OEM-UK material rated in terms of OCLC levels of cataloguing
1. Textbooks will attain the abbreviated level of cataloguing
2. Exam papers will not attain any OCLC level of cataloguing
Reasons for level of OEM-UK material
1. All OEM-UK material miss the first 2 levels (‘Full’ and ‘Core’) for multiple reasons e.g. they require that the fixed fields are coded in full (whether an index or illustrations are in the work etc.). We do not record this
2. The textbook records will not contain the dimensions of the work so can’t be rated ‘Minimal’ (this is the only information for this level that we lack in the textbook records)
3. The exam records fail to meet the lowest level (‘Abbreviated’) for 2 reasons; we have not recorded the publisher or the pagination and the also fail to meet Minimal level as we have not recorded the physical dimensions
Conclusions – ‘just in case metadata’ v the semantics
At OEM-UK if we can’t automate its creation we discard ‘just in case metadata’, instead concentrating our resources on semantic enrichment.

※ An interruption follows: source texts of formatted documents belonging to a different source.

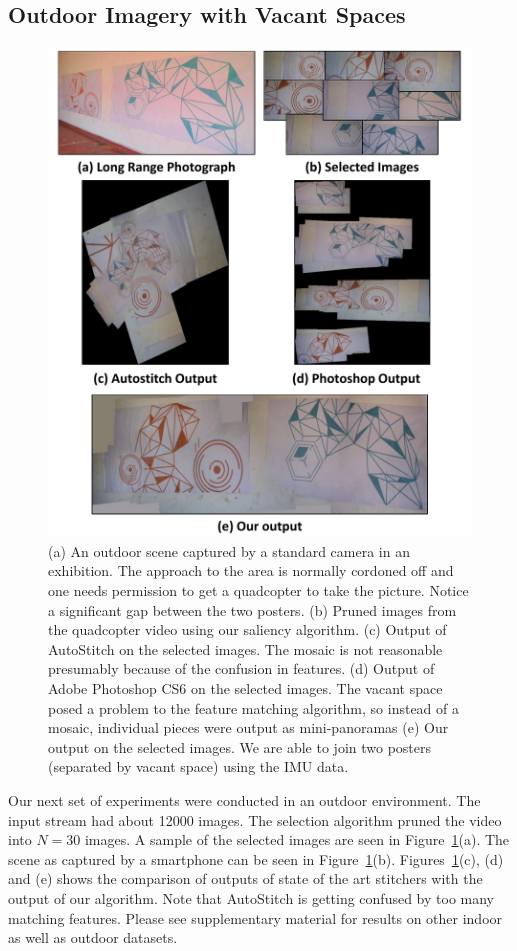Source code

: \subsection{Outdoor Imagery with Vacant Spaces}

\begin{figure}[h!]
\centering
\includegraphics[width=0.86\linewidth]{figures/vacantSpaces/orange_blue}
\caption[Result: Outdoor Exhibition]{(a) An outdoor scene captured by a standard
camera in an exhibition. The approach to the area is normally cordoned off and one
  needs permission to get a quadcopter to take the picture.  Notice a
  significant gap between the two posters.  (b) Pruned images from the
  quadcopter video using our saliency algorithm. (c) Output of
  AutoStitch on the selected images. The mosaic is not reasonable
  presumably because of the confusion in features. (d) Output of Adobe
  Photoshop CS6 on the selected images. The vacant space posed a
  problem to the feature matching algorithm, so instead of a mosaic,
  individual pieces were output as mini-panoramas (e) Our output on
  the selected images. We are able to join two posters (separated by
  vacant space) using the IMU data.}
\label{fig:results}
\end{figure}

Our next set of experiments were conducted in an outdoor
environment. The input stream had about 12000 images. The selection
algorithm pruned the video into $N=30$ images. A sample of the
selected images are seen in Figure~\ref{fig:results}(a).  The scene as
captured by a smartphone can be seen in Figure~\ref{fig:results}(b).
Figures~\ref{fig:results}(c), (d) and (e) shows the comparison of outputs of
state of the art stitchers with the output of our algorithm. Note that
AutoStitch is getting confused by too many matching features. 
Please see supplementary material for results on other indoor as well as outdoor datasets.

Subject indexing is only mandatory in the top 2 OCLC levels of cataloguing (Core and Full); but all of the OEM-UK material is indexed.
Dropping exam paper publishers and pagination, and the physical dimensions of the books and therefore missing out on higher OCLC’s levels of cataloguing in order to free resources to enable us to semantically enrich every record with subject indexing is, we believe, a price well worth paying.